What lines of the listing below contain the word "POLICY"? Copy each of them out.

Source records:
------------------------

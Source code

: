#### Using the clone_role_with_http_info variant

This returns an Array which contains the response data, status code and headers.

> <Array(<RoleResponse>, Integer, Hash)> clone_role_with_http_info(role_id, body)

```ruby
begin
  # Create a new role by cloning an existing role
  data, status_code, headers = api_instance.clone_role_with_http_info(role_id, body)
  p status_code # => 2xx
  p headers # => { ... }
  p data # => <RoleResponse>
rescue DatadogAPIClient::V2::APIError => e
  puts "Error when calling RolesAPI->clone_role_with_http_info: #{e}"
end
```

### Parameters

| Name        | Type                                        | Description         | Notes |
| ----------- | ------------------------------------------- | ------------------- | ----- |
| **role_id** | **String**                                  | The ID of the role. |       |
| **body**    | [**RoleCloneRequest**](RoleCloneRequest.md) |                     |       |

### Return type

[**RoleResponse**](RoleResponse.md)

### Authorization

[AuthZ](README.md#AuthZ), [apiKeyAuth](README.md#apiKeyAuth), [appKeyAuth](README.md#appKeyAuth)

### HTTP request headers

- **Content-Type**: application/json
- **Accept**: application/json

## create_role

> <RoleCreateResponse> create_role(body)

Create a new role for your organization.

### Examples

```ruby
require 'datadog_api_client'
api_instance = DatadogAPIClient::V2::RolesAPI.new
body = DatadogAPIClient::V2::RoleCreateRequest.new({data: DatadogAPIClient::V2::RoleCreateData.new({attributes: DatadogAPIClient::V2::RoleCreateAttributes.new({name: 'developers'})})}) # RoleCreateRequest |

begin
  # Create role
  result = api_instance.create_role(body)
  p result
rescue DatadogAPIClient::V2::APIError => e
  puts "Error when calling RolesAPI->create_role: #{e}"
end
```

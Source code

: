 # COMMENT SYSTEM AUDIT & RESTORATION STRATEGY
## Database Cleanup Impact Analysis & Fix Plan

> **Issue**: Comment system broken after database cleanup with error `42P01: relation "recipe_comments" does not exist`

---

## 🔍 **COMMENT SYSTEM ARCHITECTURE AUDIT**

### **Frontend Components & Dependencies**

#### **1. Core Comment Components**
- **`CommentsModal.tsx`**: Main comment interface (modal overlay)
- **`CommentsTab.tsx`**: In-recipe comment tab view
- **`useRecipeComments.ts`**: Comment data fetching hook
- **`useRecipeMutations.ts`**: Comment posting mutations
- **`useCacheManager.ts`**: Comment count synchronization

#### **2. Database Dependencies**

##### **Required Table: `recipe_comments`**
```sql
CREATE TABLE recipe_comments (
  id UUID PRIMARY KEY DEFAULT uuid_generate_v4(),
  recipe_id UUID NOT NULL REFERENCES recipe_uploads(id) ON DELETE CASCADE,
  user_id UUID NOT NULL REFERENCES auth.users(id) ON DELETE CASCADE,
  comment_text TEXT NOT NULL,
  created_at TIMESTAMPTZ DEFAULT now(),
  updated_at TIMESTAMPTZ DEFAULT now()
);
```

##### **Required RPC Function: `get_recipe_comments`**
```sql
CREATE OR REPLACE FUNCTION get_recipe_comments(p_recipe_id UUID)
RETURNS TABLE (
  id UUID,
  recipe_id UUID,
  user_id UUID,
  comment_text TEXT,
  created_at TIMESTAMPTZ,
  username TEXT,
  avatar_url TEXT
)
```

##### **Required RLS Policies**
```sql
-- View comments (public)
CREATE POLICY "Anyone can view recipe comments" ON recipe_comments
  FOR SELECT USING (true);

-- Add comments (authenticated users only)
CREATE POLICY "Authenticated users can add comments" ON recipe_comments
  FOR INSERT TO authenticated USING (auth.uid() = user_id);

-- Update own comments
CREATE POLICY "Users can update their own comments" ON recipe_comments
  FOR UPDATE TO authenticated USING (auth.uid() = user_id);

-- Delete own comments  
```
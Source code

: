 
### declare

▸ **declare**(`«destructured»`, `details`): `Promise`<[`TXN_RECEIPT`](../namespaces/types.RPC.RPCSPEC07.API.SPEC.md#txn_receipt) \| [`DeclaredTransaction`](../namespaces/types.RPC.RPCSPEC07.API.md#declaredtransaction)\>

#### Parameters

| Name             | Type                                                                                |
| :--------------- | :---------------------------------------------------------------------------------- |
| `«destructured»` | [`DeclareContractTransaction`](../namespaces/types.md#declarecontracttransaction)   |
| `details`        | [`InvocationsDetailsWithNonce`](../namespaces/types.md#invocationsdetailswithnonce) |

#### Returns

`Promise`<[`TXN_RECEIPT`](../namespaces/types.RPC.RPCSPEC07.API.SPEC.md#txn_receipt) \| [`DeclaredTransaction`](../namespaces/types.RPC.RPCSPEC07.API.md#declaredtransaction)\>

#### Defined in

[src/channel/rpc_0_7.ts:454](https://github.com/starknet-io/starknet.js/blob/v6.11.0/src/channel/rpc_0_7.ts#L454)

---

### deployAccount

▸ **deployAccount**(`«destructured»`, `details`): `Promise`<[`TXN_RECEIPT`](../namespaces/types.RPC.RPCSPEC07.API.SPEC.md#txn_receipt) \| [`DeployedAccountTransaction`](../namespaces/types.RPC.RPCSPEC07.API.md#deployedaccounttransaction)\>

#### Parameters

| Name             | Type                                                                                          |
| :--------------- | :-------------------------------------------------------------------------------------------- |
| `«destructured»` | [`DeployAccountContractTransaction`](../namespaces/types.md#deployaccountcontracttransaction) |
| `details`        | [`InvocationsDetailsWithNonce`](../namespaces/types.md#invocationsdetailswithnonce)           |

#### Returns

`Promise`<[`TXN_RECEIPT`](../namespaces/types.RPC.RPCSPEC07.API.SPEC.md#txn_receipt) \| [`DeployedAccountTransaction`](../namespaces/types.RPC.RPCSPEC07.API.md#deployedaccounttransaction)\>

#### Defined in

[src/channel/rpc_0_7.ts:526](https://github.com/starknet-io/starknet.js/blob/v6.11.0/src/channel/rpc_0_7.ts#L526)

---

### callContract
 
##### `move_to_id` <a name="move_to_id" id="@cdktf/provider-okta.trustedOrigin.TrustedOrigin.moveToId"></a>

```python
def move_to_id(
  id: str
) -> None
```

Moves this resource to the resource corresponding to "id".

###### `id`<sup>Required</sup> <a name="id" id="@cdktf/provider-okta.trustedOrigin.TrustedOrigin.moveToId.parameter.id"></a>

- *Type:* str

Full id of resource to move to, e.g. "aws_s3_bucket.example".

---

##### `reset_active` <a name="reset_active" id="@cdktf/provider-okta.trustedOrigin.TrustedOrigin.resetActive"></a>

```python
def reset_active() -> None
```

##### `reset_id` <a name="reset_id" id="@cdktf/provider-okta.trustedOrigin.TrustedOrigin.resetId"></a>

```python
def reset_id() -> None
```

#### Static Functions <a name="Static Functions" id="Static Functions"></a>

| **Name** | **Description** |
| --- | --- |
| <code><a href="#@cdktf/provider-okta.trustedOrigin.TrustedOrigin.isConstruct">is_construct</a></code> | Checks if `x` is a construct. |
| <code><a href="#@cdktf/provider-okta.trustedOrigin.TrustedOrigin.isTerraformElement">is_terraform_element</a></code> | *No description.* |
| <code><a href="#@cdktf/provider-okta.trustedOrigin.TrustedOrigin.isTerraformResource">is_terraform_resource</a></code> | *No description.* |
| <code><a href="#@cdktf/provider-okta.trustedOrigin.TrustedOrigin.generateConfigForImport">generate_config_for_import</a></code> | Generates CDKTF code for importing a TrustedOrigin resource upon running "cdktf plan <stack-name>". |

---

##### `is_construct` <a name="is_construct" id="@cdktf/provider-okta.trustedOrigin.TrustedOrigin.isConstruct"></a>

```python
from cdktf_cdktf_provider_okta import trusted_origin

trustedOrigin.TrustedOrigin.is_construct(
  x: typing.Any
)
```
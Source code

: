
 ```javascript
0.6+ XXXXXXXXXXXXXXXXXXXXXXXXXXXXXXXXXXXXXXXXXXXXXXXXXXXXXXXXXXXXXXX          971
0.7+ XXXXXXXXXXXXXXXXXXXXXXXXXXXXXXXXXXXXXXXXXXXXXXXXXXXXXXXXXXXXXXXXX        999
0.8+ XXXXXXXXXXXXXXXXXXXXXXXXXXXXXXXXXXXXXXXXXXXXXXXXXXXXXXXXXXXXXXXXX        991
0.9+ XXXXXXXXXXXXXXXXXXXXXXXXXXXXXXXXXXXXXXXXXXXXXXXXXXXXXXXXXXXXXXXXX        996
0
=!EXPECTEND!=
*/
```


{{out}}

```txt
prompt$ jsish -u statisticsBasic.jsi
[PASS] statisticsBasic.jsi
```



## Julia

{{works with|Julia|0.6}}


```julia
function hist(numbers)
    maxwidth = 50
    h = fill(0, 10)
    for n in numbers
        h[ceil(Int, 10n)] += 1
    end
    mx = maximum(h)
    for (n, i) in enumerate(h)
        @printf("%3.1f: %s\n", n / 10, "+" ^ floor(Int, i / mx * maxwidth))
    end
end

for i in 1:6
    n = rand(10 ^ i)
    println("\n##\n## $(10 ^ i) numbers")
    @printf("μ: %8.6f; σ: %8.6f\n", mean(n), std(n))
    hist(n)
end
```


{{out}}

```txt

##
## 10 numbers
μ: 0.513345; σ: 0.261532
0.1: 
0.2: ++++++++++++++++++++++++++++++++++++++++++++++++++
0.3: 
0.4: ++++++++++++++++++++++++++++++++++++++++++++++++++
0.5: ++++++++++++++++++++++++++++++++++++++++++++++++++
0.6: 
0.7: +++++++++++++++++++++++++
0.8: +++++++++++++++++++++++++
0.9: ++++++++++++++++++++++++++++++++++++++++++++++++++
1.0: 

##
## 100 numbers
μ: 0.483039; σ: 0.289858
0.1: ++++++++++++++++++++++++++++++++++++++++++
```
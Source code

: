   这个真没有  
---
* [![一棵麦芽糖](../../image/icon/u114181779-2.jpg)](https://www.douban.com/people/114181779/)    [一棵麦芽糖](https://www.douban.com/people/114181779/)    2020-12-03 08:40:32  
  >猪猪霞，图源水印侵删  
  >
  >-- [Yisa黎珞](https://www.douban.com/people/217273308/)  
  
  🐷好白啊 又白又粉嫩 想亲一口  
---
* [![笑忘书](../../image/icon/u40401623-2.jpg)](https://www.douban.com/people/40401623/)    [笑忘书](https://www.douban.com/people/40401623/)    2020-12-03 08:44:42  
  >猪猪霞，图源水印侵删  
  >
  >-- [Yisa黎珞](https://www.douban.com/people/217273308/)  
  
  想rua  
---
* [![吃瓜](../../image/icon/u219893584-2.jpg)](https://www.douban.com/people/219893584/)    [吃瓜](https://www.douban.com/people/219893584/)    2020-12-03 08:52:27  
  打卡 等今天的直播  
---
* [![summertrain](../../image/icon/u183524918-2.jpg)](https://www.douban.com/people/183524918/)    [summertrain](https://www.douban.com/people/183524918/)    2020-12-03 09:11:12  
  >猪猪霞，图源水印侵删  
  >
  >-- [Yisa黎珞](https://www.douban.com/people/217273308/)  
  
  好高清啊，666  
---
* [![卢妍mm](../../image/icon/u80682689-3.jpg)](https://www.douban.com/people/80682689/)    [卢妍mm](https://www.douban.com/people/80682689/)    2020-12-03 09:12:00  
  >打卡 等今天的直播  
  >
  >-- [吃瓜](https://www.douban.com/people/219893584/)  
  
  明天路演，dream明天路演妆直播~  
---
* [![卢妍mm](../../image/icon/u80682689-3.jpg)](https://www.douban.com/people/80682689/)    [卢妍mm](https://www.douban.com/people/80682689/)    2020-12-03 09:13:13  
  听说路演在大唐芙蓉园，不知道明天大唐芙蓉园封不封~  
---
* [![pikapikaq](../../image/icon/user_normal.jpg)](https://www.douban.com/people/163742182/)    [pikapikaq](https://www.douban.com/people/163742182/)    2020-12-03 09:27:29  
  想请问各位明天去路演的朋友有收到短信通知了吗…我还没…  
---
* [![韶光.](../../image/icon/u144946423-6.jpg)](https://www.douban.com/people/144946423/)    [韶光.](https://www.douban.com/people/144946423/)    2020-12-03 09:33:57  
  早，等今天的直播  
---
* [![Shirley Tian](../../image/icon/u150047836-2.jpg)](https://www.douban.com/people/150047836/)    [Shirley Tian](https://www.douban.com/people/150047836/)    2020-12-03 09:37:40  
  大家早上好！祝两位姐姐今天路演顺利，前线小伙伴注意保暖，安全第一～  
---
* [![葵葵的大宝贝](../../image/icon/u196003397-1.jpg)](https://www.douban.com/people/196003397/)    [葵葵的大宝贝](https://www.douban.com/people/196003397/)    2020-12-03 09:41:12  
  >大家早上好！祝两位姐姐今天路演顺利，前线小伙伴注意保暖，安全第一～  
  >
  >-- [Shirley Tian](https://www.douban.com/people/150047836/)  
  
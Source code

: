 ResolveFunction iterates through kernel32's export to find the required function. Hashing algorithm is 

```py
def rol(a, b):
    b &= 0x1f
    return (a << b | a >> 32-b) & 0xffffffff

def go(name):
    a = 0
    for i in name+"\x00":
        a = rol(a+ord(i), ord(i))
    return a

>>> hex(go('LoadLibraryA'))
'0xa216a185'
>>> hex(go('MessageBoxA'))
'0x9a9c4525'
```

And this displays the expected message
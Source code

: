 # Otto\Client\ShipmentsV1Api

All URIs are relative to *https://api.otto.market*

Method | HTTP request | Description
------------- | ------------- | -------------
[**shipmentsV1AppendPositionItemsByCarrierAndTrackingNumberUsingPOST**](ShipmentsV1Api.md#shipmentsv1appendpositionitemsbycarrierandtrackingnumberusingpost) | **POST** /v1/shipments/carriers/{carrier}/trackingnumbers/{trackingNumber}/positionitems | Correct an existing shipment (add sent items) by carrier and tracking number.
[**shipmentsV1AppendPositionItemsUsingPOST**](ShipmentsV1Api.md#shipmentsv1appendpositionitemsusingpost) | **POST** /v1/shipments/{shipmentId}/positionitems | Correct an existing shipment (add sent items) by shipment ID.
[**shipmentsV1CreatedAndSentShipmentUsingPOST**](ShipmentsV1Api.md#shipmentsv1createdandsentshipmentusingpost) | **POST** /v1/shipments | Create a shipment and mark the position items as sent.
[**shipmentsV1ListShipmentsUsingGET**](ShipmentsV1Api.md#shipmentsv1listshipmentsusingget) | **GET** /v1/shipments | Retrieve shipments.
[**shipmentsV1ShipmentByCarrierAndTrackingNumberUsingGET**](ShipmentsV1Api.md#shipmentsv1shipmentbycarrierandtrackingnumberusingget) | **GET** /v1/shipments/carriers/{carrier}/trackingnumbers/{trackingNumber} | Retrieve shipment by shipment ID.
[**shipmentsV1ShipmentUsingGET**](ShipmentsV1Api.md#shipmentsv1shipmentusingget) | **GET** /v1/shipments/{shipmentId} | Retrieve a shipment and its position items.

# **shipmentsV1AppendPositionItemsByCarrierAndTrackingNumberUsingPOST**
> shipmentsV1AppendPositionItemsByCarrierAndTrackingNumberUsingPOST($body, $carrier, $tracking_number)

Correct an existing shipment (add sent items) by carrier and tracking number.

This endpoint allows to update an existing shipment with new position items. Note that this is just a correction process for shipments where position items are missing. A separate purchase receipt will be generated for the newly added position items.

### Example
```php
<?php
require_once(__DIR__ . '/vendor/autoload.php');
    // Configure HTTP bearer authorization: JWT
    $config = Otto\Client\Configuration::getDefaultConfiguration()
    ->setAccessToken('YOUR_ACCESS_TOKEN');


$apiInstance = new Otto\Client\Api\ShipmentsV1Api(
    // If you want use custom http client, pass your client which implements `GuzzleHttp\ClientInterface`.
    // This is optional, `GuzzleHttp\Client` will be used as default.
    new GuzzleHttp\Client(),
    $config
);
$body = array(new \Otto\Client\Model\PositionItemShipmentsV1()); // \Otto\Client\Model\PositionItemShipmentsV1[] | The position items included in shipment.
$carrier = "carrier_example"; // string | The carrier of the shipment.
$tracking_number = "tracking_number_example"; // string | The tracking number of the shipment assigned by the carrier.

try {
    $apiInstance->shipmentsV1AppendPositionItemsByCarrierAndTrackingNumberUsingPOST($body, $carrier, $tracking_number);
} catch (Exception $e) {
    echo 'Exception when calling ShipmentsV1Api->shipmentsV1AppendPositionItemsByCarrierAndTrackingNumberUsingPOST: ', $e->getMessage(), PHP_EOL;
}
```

------------------------

Reply:
CREATE POLICY "Anyone can view recipe comments" ON recipe_comments
CREATE POLICY "Authenticated users can add comments" ON recipe_comments
CREATE POLICY "Users can update their own comments" ON recipe_comments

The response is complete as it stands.